Bizarrement, Human Revolution possède un drôle de statut au sein de la franchise. Il ressemble à un hasardeux mélange entre préquelle (c'est-à-dire "qui se déroule avant les événements du jeu de base") et reboot (qui redémarre la trame du jeu à zéro, en effaçant les opus précédents). Alors oui, officiellement, le jeu s'inscrit bien dans la chronologie de la saga. L'histoire est cohérente avec ce qui raconté dans les premiers épisodes, il y a des éléments récurrents, qu'ils soient juste cités ou bel et bien présents, ainsi que quelques clins d'œils qui s'adressent avant tout aux nostalgiques (les radios dans Human Revolution peuvent diffuser les musique du premier Deus Ex), mais d'un autre côté on ressent une légère volonté de distanciation (par exemple les Illuminatis ne sont pas prégnants). Enfin, et c'est le plus évident, le gameplay est relativement neuf, même si les idées de base subsistent. Il est clair que Square Enix veut relancer la franchise pour atteindre de nouveaux joueurs (la courbe de difficulté est même assouplie comparées aux premiers épisodes). En parlant de Square Enix, il est marrant de trouver une référence à leur saga phare, à savoir Final Fantasy, via la présence d'un poster affiché dans les locaux de Sarif Industries, représentant l'héroïne de... Final Fantasy XXVII ! De manière plus large, le jeu affiche de nombreuses références aux icônes du cinéma de la science-fiction, parmi lesquelles les trois coquillages aperçus dans le film Demolition Man (réalisé par Marco Brambilla et sorti en 1993). Au poste de Police, le joueur peut découvrir un ordinateur appartenant à "R. Deckard", évidente allusion au personnage principal du film Blade Runner, Rick Deckard. Citons encore la présence d'un personnage nommé Alex Murphy (comme dans RoboCop, de Paul Verhoeven, 1987), discutant avec un collègue à propos de... RoboCop justement. En plus de rendre hommage à ces monuments de la science-fiction, ces éléments permettent d'ancrer le jeu dans un contexte réel.

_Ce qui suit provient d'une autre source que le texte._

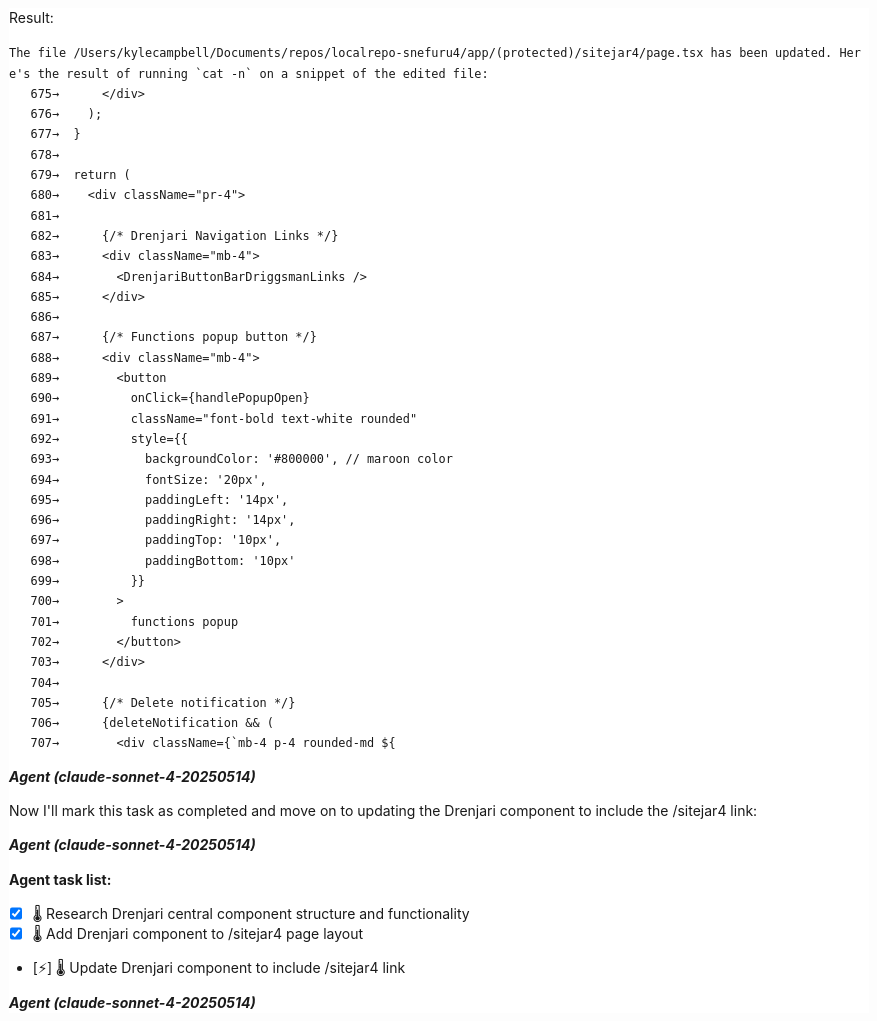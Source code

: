 Result:

```
The file /Users/kylecampbell/Documents/repos/localrepo-snefuru4/app/(protected)/sitejar4/page.tsx has been updated. Here's the result of running `cat -n` on a snippet of the edited file:
   675→      </div>
   676→    );
   677→  }
   678→
   679→  return (
   680→    <div className="pr-4">
   681→
   682→      {/* Drenjari Navigation Links */}
   683→      <div className="mb-4">
   684→        <DrenjariButtonBarDriggsmanLinks />
   685→      </div>
   686→
   687→      {/* Functions popup button */}
   688→      <div className="mb-4">
   689→        <button
   690→          onClick={handlePopupOpen}
   691→          className="font-bold text-white rounded"
   692→          style={{
   693→            backgroundColor: '#800000', // maroon color
   694→            fontSize: '20px',
   695→            paddingLeft: '14px',
   696→            paddingRight: '14px',
   697→            paddingTop: '10px',
   698→            paddingBottom: '10px'
   699→          }}
   700→        >
   701→          functions popup
   702→        </button>
   703→      </div>
   704→
   705→      {/* Delete notification */}
   706→      {deleteNotification && (
   707→        <div className={`mb-4 p-4 rounded-md ${
```

_**Agent (claude-sonnet-4-20250514)**_

Now I'll mark this task as completed and move on to updating the Drenjari component to include the /sitejar4 link:

_**Agent (claude-sonnet-4-20250514)**_

**Agent task list:**
- [X] 🌡️ Research Drenjari central component structure and functionality
- [X] 🌡️ Add Drenjari component to /sitejar4 page layout
- [⚡] 🌡️ Update Drenjari component to include /sitejar4 link


_**Agent (claude-sonnet-4-20250514)**_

Malgré quelques indélicats défauts, Deus Ex : Human Revolution possède une grande force, qui est de ne jamais orienter l'opinion du joueur sur les questions morales qu'il aborde. Certes, les augmentations et le transhumanisme concourent à développer le plan des ennemis d'Adam Jensen, ceux-ci prévoyant de "griller" les cerveaux des personnes augmentées, afin de les dominer. Mais il reste évident que ce n'est pas la technologie qui cause problème, c'est encore et toujours ce que l'Homme en fait. En ce sens, le jeu ne donne aucune réponse concrète, chaque joueur étant capable d'apporter la sienne, à travers tout ce qu'il a réalisé tout au long du jeu, mais aussi via le choix final qui survient après le dernier combat, et qui offre quatre possibilités. C'est Adam Jensen qui décidera de la suite et participera à la construction d'un futur encore flou, Adam Jensen, un héros au nom prophétique, qui se présente comme le deus ex machina de toute cette aventure. Un dieu sorti de la machine, cybernétique et qui, par son choix, une seule décision, influencera l'humanité entière. Cohérent et ludique, Deus Ex : Human Revolution n'en reste pas moins imparfait. Tel Icare, figure centrale qui surplombe l'ensemble du récit et s'incarne dans la plupart des personnages, le jeu était peut-être trop orgueilleux et échoue de peu à atteindre les sommets. Reste une aventure qui la plupart du temps se révèle palpitante, habitée par des thèmes forts et actuels, et mise en valeur par un univers travaillé et cohérent.